In early January 2016, media reported that Saudi Arabia was considering selling shares in Saudi Aramco. Saudi Aramco is the state-owned company that controls the oil under Saudi Arabia, all 261 billion barrels worth; those reserves make it — even at current low oil prices — the world’s most valuable company.
The idea that the Saudi kingdom would sell even part of Aramco is astounding. Saudi Arabia gets 80% of its government budget from oil, and almost half of its economy is oil revenue. Selling Aramco would be much like the United States selling the East Coast states plus Texas: it demands an explanation.
By selling stock, the Saudis clearly prefer money now — for shares — rather than money for oil, spread out over future decades. Why?
Partial explanations exist. For instance, the Saudis can produce oil cheaply and would like to eliminate their higher-priced competition. [But, in the long run, why should they worry much about competition that has higher production prices? Saudi production prices are low, and most of the world has much higher production prices. Note that there are three sets of numbers floating around: marginal production prices, average production prices, and the price needed to balance the government budget. The last is less relevant.] Or, perhaps other oil producers want to pump oil as fast as possible, and the Saudis cannot convince them to slow down. But, these explanations only push the question “why?” back one step.
As the deeper reason, perhaps the Saudis fear that there may be permanent glut of oil, because of shrinking demand. That fear is reasonable: solar and wind renewable technologies, in some places and at some times, already produce cheaper electricity than fossil fuels. And, continuing technological improvements will only drive renewable prices downwards.
Another reason the Saudis should fear a permanent oil glut is the recent Paris Climate Agreement (COP21). One hundred eighty-seven countries have pledged to use either less fossil fuels per dollar of GDP or less fossil fuels in total. One of those 187 pledges comes from Saudi Arabia, and — interestingly — it mentions diversifying its economy away from oil exports and towards “ambitious programs for renewable energy”. [Though, admittedly, their imagination doesn’t move very far away from oil.]
The scientific background for this is that humanity has discovered more coal, oil, and gas than we can allow ourselves to burn [IPCC]. In order to meet the 1.5 or 2 degree Celsius (3? or 4?) targets set at the Paris Climate Accord, we need to leave at least 70% of known fossil fuel reserves underground. And, while it’s difficult to consider switching energy sources, it may be beginning to happen.

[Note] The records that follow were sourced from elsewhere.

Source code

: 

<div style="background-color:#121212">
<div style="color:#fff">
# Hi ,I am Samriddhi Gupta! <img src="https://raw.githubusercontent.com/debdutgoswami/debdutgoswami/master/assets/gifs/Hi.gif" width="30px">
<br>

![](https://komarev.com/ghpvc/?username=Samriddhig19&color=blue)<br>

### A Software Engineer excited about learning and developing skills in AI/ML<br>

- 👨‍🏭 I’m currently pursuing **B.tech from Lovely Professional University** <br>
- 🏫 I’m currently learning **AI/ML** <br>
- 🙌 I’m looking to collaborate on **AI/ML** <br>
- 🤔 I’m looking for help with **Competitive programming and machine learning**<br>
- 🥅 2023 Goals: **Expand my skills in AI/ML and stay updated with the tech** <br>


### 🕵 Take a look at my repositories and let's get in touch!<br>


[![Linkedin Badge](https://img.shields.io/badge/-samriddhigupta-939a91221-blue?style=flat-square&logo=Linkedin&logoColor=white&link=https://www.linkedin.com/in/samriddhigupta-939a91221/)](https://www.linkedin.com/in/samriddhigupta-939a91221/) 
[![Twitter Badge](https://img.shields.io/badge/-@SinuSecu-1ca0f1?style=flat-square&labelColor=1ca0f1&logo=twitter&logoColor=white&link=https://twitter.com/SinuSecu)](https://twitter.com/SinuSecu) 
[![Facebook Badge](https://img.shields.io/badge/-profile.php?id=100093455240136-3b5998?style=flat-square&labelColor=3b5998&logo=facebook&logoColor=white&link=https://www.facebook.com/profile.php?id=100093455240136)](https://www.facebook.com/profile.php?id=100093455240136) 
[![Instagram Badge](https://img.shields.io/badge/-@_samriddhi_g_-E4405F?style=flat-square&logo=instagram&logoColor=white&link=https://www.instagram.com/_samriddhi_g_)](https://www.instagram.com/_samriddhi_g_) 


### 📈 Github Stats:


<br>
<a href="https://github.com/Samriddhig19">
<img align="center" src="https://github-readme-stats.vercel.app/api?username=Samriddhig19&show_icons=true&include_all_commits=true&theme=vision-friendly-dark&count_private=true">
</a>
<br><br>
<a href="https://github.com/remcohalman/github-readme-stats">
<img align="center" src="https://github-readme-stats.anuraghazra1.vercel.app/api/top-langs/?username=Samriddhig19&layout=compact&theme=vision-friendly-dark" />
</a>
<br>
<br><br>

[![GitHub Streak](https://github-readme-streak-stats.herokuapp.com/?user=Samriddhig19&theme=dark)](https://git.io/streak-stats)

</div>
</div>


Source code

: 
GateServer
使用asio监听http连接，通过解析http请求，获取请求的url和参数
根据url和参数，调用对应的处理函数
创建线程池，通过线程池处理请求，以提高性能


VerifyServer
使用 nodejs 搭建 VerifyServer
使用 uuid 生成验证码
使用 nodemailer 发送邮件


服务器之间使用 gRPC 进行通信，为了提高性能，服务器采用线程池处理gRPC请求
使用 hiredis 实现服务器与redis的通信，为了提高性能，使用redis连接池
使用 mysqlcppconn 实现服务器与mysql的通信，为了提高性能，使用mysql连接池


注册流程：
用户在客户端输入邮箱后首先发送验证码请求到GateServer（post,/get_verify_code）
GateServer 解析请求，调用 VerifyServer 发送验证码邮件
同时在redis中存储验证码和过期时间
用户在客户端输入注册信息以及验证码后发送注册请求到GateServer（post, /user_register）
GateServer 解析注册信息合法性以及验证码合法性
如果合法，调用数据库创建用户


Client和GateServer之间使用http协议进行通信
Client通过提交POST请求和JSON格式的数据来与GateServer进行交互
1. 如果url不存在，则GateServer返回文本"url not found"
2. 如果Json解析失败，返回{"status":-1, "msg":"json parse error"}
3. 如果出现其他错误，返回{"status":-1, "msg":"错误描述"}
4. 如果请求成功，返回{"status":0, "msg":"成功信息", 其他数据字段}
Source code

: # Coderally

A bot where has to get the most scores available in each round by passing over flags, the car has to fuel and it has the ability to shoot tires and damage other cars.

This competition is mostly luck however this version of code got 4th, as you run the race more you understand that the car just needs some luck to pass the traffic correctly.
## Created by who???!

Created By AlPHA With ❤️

The question that must fascinate all the world’s oil producers is “who gets to sell the 30% of the oil that we can afford to burn, and who ends up with the 70% that needs to remain underground?” So, if Saudi Arabia (and other oil producers) began to suspect that the world might eventually stop buying oil, the sensible thing would be to sell it off as soon as possible. It would become a race to sell as much as possible while there is still a demand for it. That may well be what’s actually happening, and it may explain a sale of Aramco. [If you think about it, this is yet another tragedy of the commons, where the “commons” are people who want to buy oil.]

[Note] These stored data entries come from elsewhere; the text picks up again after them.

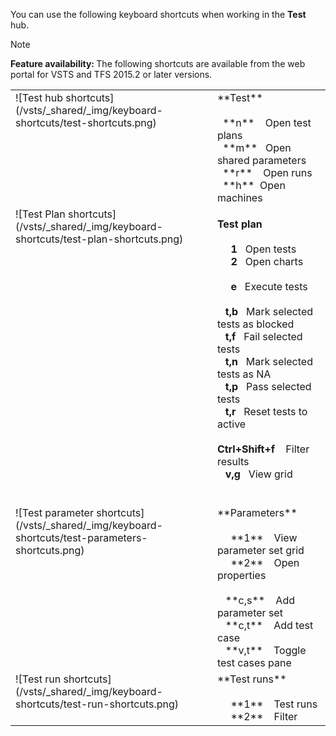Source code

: 
<a id="test-shortcuts"></a>

You can use the following keyboard shortcuts when working in the **Test** hub.  

>[!NOTE]  
><b>Feature availability: </b>The following shortcuts are available from the web portal for VSTS and TFS 2015.2 or later versions. 

<table width="70%">
<tbody valign="top">
<tr>
<td>![Test hub shortcuts](/vsts/_shared/_img/keyboard-shortcuts/test-shortcuts.png)</td>
<td>
**Test**<br/><br/>
&nbsp;&nbsp;**n**&nbsp;&nbsp;&nbsp;&nbsp;Open test plans<br/>
&nbsp;&nbsp;**m**&nbsp;&nbsp;&nbsp;Open shared parameters<br/> 
&nbsp;&nbsp;**r**&nbsp;&nbsp;&nbsp;&nbsp;Open runs<br/>     
&nbsp;&nbsp;**h**&nbsp;&nbsp;Open machines<br/>
<!---&nbsp;&nbsp;**l**&nbsp;&nbsp;&nbsp;&nbsp;Open load test    --> 
</td>
<tr>    
<td>![Test Plan shortcuts](/vsts/_shared/_img/keyboard-shortcuts/test-plan-shortcuts.png)</td>
<td>

**Test plan**<br/><br/>
&nbsp;&nbsp;&nbsp;&nbsp;&nbsp;**1**&nbsp;&nbsp;&nbsp;Open tests<br/>
&nbsp;&nbsp;&nbsp;&nbsp;&nbsp;**2**&nbsp;&nbsp;&nbsp;Open charts<br/>
<br/>
&nbsp;&nbsp;&nbsp;&nbsp;&nbsp;**e**&nbsp;&nbsp;&nbsp;Execute tests<br/>
<br/>
&nbsp;&nbsp;&nbsp;**t,b**&nbsp;&nbsp;&nbsp;Mark selected tests as blocked<br/>
&nbsp;&nbsp;&nbsp;**t,f**&nbsp;&nbsp;&nbsp;Fail selected tests<br/>
&nbsp;&nbsp;&nbsp;**t,n**&nbsp;&nbsp;&nbsp;Mark selected tests as NA<br/>
&nbsp;&nbsp;&nbsp;**t,p**&nbsp;&nbsp;&nbsp;Pass selected tests<br/>
&nbsp;&nbsp;&nbsp;**t,r**&nbsp;&nbsp;&nbsp;Reset tests to active<br/>
<br/>
**Ctrl+Shift+f**&nbsp;&nbsp;&nbsp;&nbsp;Filter results<br/> 
&nbsp;&nbsp;&nbsp;**v,g**&nbsp;&nbsp;&nbsp;View grid<br/>
<br/>
</td> 
</tr>
<tr>   
<td>![Test parameter shortcuts](/vsts/_shared/_img/keyboard-shortcuts/test-parameters-shortcuts.png)</td>
<td>
**Parameters**<br/><br/>
&nbsp;&nbsp;&nbsp;&nbsp;&nbsp;**1**&nbsp;&nbsp;&nbsp;&nbsp;View parameter set grid<br/>
&nbsp;&nbsp;&nbsp;&nbsp;&nbsp;**2**&nbsp;&nbsp;&nbsp;&nbsp;Open properties<br/>
<br/>
&nbsp;&nbsp;&nbsp;**c,s**&nbsp;&nbsp;&nbsp;&nbsp;Add parameter set<br/>
&nbsp;&nbsp;&nbsp;**c,t**&nbsp;&nbsp;&nbsp;&nbsp;Add test case<br/>
&nbsp;&nbsp;&nbsp;**v,t**&nbsp;&nbsp;&nbsp;&nbsp;Toggle test cases pane<br/>
</td> 
</tr> 
<tr>    
<td>![Test run shortcuts](/vsts/_shared/_img/keyboard-shortcuts/test-run-shortcuts.png)</td>
<td>
**Test runs**<br/><br/>
&nbsp;&nbsp;&nbsp;&nbsp;&nbsp;**1**&nbsp;&nbsp;&nbsp;&nbsp;Test runs<br/>
&nbsp;&nbsp;&nbsp;&nbsp;&nbsp;**2**&nbsp;&nbsp;&nbsp;&nbsp;Filter<br/>
</td>
</tr>
</tbody>
</table>
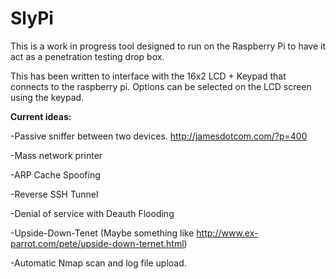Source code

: SlyPi
=====

This is a work in progress tool designed to run on the Raspberry Pi to have it act as a penetration testing drop box.

This has been written to interface with the 16x2 LCD + Keypad that connects to the raspberry pi. Options can be selected on the LCD screen using the keypad.

**Current ideas:**

-Passive sniffer between two devices. http://jamesdotcom.com/?p=400

-Mass network printer

-ARP Cache Spoofing

-Reverse SSH Tunnel

-Denial of service with Deauth Flooding

-Upside-Down-Tenet (Maybe something like http://www.ex-parrot.com/pete/upside-down-ternet.html)

-Automatic Nmap scan and log file upload.


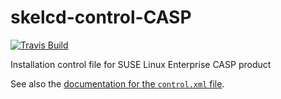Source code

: skelcd-control-CASP
===================

[![Travis Build](https://travis-ci.org/yast/skelcd-control-CASP.svg?branch=master)](https://travis-ci.org/yast/skelcd-control-CASP)


Installation control file for SUSE Linux Enterprise CASP product

See also the [documentation for the `control.xml` file][1].

[1]: https://github.com/yast/yast-installation/blob/master/doc/control-file.md
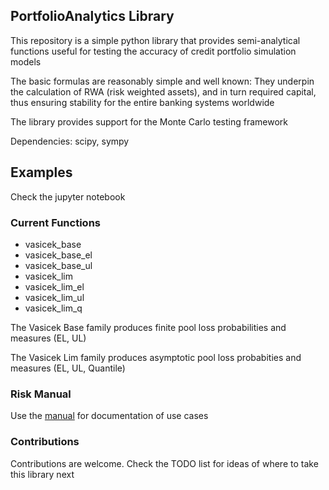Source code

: ## PortfolioAnalytics Library 

This repository is a simple python library that provides semi-analytical functions useful for testing the accuracy of credit portfolio simulation models

The basic formulas are reasonably simple and well known: They underpin the calculation of RWA (risk weighted assets), and in turn required capital, thus ensuring stability for the entire banking systems worldwide

The library provides support for the Monte Carlo testing framework

Dependencies: scipy, sympy

## Examples
Check the jupyter notebook

### Current Functions

* vasicek_base
* vasicek_base_el
* vasicek_base_ul
* vasicek_lim
* vasicek_lim_el
* vasicek_lim_ul
* vasicek_lim_q

The Vasicek Base family produces finite pool loss probabilities and measures (EL, UL)

The Vasicek Lim family produces asymptotic pool loss probabities and measures (EL, UL, Quantile)

### Risk Manual
Use the [manual](https://www.openriskmanual.org/Main_Page) for documentation of use cases

### Contributions
Contributions are welcome. Check the TODO list for ideas of where to take this library next
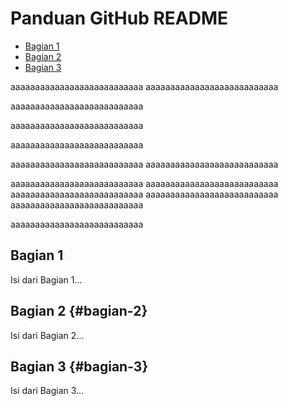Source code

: # Panduan GitHub README

- [Bagian 1](#bagian-1)
- [Bagian 2](#bagian-2)
- [Bagian 3](#bagian-3)



aaaaaaaaaaaaaaaaaaaaaaaaaaa
aaaaaaaaaaaaaaaaaaaaaaaaaaa

aaaaaaaaaaaaaaaaaaaaaaaaaaa

aaaaaaaaaaaaaaaaaaaaaaaaaaa

aaaaaaaaaaaaaaaaaaaaaaaaaaa

aaaaaaaaaaaaaaaaaaaaaaaaaaa
aaaaaaaaaaaaaaaaaaaaaaaaaaa



aaaaaaaaaaaaaaaaaaaaaaaaaaa
aaaaaaaaaaaaaaaaaaaaaaaaaaa
aaaaaaaaaaaaaaaaaaaaaaaaaaa
aaaaaaaaaaaaaaaaaaaaaaaaaaa
aaaaaaaaaaaaaaaaaaaaaaaaaaa

aaaaaaaaaaaaaaaaaaaaaaaaaaa









## Bagian 1 <!--(#bagian-1)-->
Isi dari Bagian 1...

## Bagian 2 {#bagian-2}
Isi dari Bagian 2...

## Bagian 3 {#bagian-3}
Isi dari Bagian 3...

This uncertainty in oil [Uncertainty? Such a biased choice of word. It’s as if the stock market is “certain” and the physics of climate change is “uncertain”. Quite the reverse in fact.] is especially important for long-term investments like pension funds. The best scientific prediction is that we shall need to stop burning fossil fuels sometime around 2040, and that date is within the investment horizon of pension funds and 401(k) investments. A 30 year-old employee today will be just 54 in 2040; if retirement investments buy stock in fossil fuel companies today, what happens after 2040, when its time to sell and there may no longer be a demand for oil, and thus no fossil-fuel profits?

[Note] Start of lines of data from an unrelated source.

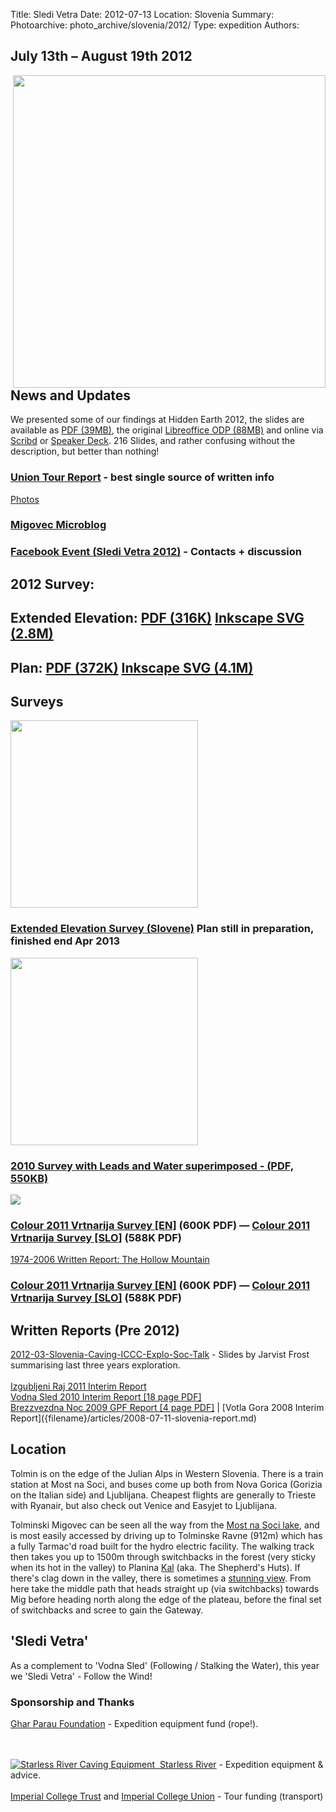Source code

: Title: Sledi Vetra
Date: 2012-07-13
Location: Slovenia
Summary:
Photoarchive: photo_archive/slovenia/2012/
Type: expedition
Authors:

<h2>July 13th – August 19th 2012</h2>

<!-- Slov 2012 Badge, with MouseOver script -->
<p>
<a href="/caving/slovenia/slov2012" onmouseover="document.SLOV2012BADGE.src='/caving/FILES/expeditions/slovenia/slov2012/slov_2012_badge_day.jpg'" onmouseout="document.SLOV2012BADGE.src='/caving/FILES/expeditions/slovenia/slov2012/slov_2012_badge_night.jpg'">
<img width="500" height="500" align="right" name="SLOV2012BADGE" src="slov_2012_badge_night.jpg">
</a>
</p>

<!-- OK, the real content -->

<h2>News and Updates</h2>
<!-- Survey! -->
<!--
<h2>2011 Survey<h2>
<a href="gw_2011-08-30_colour.pdf"><img src="gw_2011-08-30_colour.jpg"></a>
<h3><a href="gw_2011-08-30_colour.pdf">Colour 2011 Vrtnarija Survey [EN]</a> (600K PDF) &mdash; <a href="gw_2011-10-13_colour_slovene.pdf">Colour 2011 Vrtnarija Survey [SLO]</a> (588K PDF)</h3>

<a href="gw_2011-08-30_bw.pdf"><img src="gw_2011-08-30_bw.jpg"></a>
<h3><a href="gw_2011-08-30_bw.pdf">B&amp;W 2011 Vrtnarija Survey [EN]</a> (556K PDF) &mdash; <a href="gw_2011-10-13_BW_slovene.pdf">B&amp;W 2011 Vrtnarija Survey [SLO]</a> (552K PDF)</h3>
<h3>[ <a href="gw_2011-10-13_colour_slovene.svg">Inkscape Original for editing</a> (2200K Inkscape SVG) ]</h3>
-->

We presented some of our findings at Hidden Earth 2012, the slides are available as <a href="/caving/FILES/expeditions/slovenia/slov2012/2012-BCRA_ICCC_Hidden_Earth_FINAL.pdf">PDF (39MB)</a>, the original <a href="/caving/FILES/expeditions/slovenia/slov2012/2012-BCRA_ICCC_Hidden_Earth_FINAL.odp">Libreoffice ODP (88MB)</a> and online via <a href="http://www.scribd.com/doc/106792352/2012-BCRA-ICCC-Hidden-Earth-Final">Scribd</a> or <a href="https://speakerdeck.com/jarvist/2012-hidden-earth-imperial-college-caving-club">Speaker Deck</a>. 216 Slides, and rather confusing without the description, but better than nothing!

<h3><a href="https://docs.google.com/document/pub?id=1prFIYOYQM_gI7utzH4fPcOg90EmFj1z20XXcdndVo1k">Union Tour Report</a> - best single source of written info</h3>

<a href="/caving/photo_archive/slovenia/2012/">Photos</a><br>


<h3><a href="http://migovec.wordpress.com/">Migovec Microblog</a></h3>

<h3><a href="https://www.facebook.com/events/117816511675201/">Facebook Event (Sledi Vetra 2012)</a> - Contacts + discussion</h3>

<h2>2012 Survey:</h2>

<!-- These JPEGs are seriously screwed - I wonder how Clare generated the PDFs?
<a href="gw_2013-06-27-extended_elevation.pdf">
<img width=300 src="gw_2013-06-27-extended_elevation.jpg"></a>
-->

<h2>Extended Elevation: <a href="/caving/FILES/expeditions/slovenia/slov2012/gw_2013-06-27-extended_elevation.pdf">PDF (316K)</a> <a href="/caving/FILES/expeditions/slovenia/slov2012/gw_2013-06-27-extended_elevation.svg" >Inkscape SVG (2.8M)</a></h2>

<!-- screwd JPEGs
<a href="gw_2013-06-28-plan.pdf"><img width=300 src="gw_2013-06-28-plan.jpg"></a>
-->
<h2>Plan: <a href="/caving/FILES/expeditions/slovenia/slov2012/gw_2013-06-28-plan.pdf">PDF (372K)</a> <a href="/caving/FILES/expeditions/slovenia/slov2012/gw_2013-06-28-plan.svg" >Inkscape SVG (4.1M)</a></h2>


<h2>Surveys</h2>
<a href="/caving/FILES/expeditions/slovenia/slov2012/gw_2012-11-08-working_copy-extended-elevation.pdf">
<img src="/caving/FILES/expeditions/slovenia/slov2012/gw_2012-11-08-working_copy-extended-elevation.jpg" width="300"></a>
<h3><a href="/caving/FILES/expeditions/slovenia/slov2012/gw_2012-11-08-working_copy-extended-elevation.pdf">Extended Elevation Survey (Slovene)</a> Plan still in preparation, finished end Apr 2013</h3>

<a href="/caving/FILES/expeditions/slovenia/slov2010/gw_2011-01-31-leads_water.pdf"><img src="/caving/FILES/expeditions/slovenia/slov2010/gw_2011-01-31-leads_water.jpg" width="300"></a>
<h3><a href="/caving/FILES/expeditions/slovenia/slov2010/gw_2011-01-31-leads_water.pdf">2010 Survey with Leads and Water superimposed - (PDF, 550KB)</a></h3>

<a href="/caving/FILES/expeditions/slovenia/slov2011/gw_2011-08-30_colour.pdf"><img src="/caving/FILES/expeditions/slovenia/slov2011/gw_2011-08-30_colour.jpg"></a>
<h3><a href="/caving/FILES/expeditions/slovenia/slov2011/gw_2011-08-30_colour.pdf">Colour 2011 Vrtnarija Survey [EN]</a> (600K PDF) — <a href="/caving/FILES/expeditions/slovenia/slov2011/gw_2011-10-13_colour_slovene.pdf">Colour 2011 Vrtnarija Survey [SLO]</a> (588K PDF)</h3>

[1974-2006 Written Report: The Hollow Mountain]({filename}/index/welcome.md)


<h3><a href="/caving/FILES/expeditions/slovenia/slov2011/gw_2011-08-30_colour.pdf">Colour 2011 Vrtnarija Survey [EN]</a> (600K PDF) — <a href="/caving/FILES/expeditions/slovenia/slov2011/gw_2011-10-13_colour_slovene.pdf">Colour 2011 Vrtnarija Survey [SLO]</a> (588K PDF)</h3>

<h2>Written Reports (Pre 2012)</h2>
<a href="http://www.scribd.com/doc/86098004/2012-03-Slovenia-Caving-ICCC-Explo-Soc-Talk#">2012-03-Slovenia-Caving-ICCC-Explo-Soc-Talk</a> - Slides by Jarvist Frost summarising last three years exploration.<br><br>
<a href="https://docs.google.com/document/pub?id=1q_wEkxqsbgx9A-FmEIh7dG0Y1jJO8b2l1IectzX8vlw">Izgubljeni Raj 2011 Interim Report</a><br>
<a href="/caving/FILES/expeditions/slovenia/slov2010/Vodna%20Sled%202010%20-%20Interim%20Report%20Nov%202010%20-%20GPF%20Return_with_survey.pdf">Vodna Sled 2010 Interim Report [18 page PDF]</a><br>
<a href="/caving/FILES/expeditions/slovenia/slov2009/GPF_Report_Return_2009.pdf">Brezzvezdna Noc 2009 GPF Report [4 page PDF]</a> |
[Votla Gora 2008 Interim Report]({filename}/articles/2008-07-11-slovenia-report.md) 
<!--
<h3>Surveys:</h3>
<a href="../slov2008/gw_m2_2008.pdf">Vrtnarija/M2 2008 [PDF]</a> - pre Oct08 push<br>
<a href="../slov2008/gw_m2_2008.svg">Vrtnarija/M2 2008 [Inkscape SVG].</a> - Pre Oct08 push<br>
-->

<h2>Location</h2>
<p>Tolmin is on the edge of the Julian Alps in Western Slovenia. There is a train station at Most na Soci, and buses come up both from Nova Gorica (Gorizia on the Italian side) and Ljublijana. Cheapest flights are generally to Trieste with Ryanair, but also check out Venice and Easyjet to Ljublijana.</p>

<p>Tolminski Migovec can be seen all the way from the <a href="">Most na Soci lake</a>, and is most easily accessed by driving up to Tolminske Ravne (912m) which has a fully Tarmac'd road built for the hydro electric facility. The walking track then takes you up to 1500m through switchbacks in the forest (very sticky when its hot in the valley) to Planina <a href="/caving/photo_archive/slovenia/2005-enigma/Kal_Tolminski_Migovec_1024x768_background.html">Kal</a> (aka. The Shepherd's Huts). If there's clag down in the valley, there is sometimes a <a href="/caving/photo_archive/slovenia/2006-Yossarian/012-Jana Kal/Jana Carga JSPDT -IMG_7385.html">stunning view</a>. From here take the middle path that heads straight up (via switchbacks) towards Mig before heading north along the edge of the plateau, before the final set of switchbacks and scree to gain the Gateway.</p>

<h2>'Sledi Vetra'</h2>

<p>As a complement to 'Vodna Sled' (Following / Stalking the Water), this year we 'Sledi Vetra' - Follow the Wind!</p>

<h3>Sponsorship and Thanks</h3>
<!--<a href="http://beastproducts.co.uk"><img src="beast.jpg" alt="Beast Logo">&nbsp;&nbsp;Beast Products</a> - Sponsorship in Kind (technical fleeces for underground camp)-->

<a href="http://gharparau.org.uk/">Ghar Parau Foundation</a> - Expedition equipment fund (rope!).

<br><br><a href="http://starlessriver.com/"><img src="/caving/FILES/expeditions/slovenia/slov2012/starlessriver.gif" alt="Starless River Caving Equipment">&nbsp;&nbsp;Starless River</a> - Expedition equipment &amp; advice.
<br><br><a href="http://www3.imperial.ac.uk/secretariat/governance/committees/ictrust/">Imperial College Trust</a> and <a href="http://www.imperialcollegeunion.org/">Imperial College Union</a> - Tour funding (transport)

<!-- Stops twitter slow down hanging whole page with their dodgy javascript -->

<script type="text/javascript" src="http://twitter.com/javascripts/blogger.js">
</script>
<script type="text/javascript" src="http://twitter.com/statuses/user_timeline/iccc.json?callback=twitterCallback2&amp;count=5">
</script>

The sensible and safe thing to do is to divest retirement funds away from fossil fuels. Investing almost anywhere else makes more sense. In 2040, we’ll still be growing food, we’ll have some kind of cars, we’ll still be wearing clothes, we’ll carry some kind of phone. But, we had better not be pumping oil. If Saudi Arabia is beginning to get out of the oil business, we may want to do the same.
[So, what could go wrong with this scenario? Only that we wait too long. Eventually, the impacts of climate change will be so obvious that we will do whatever is necessary to stop burning fossil fuels. Of course, there is a risk that governments will bail out fossil fuel companies, but that’s hardly likely to turn them into especially good investments. If it’s done, just enough will be done to keep the markets from collapsing and keep the oligarchs comfortable.]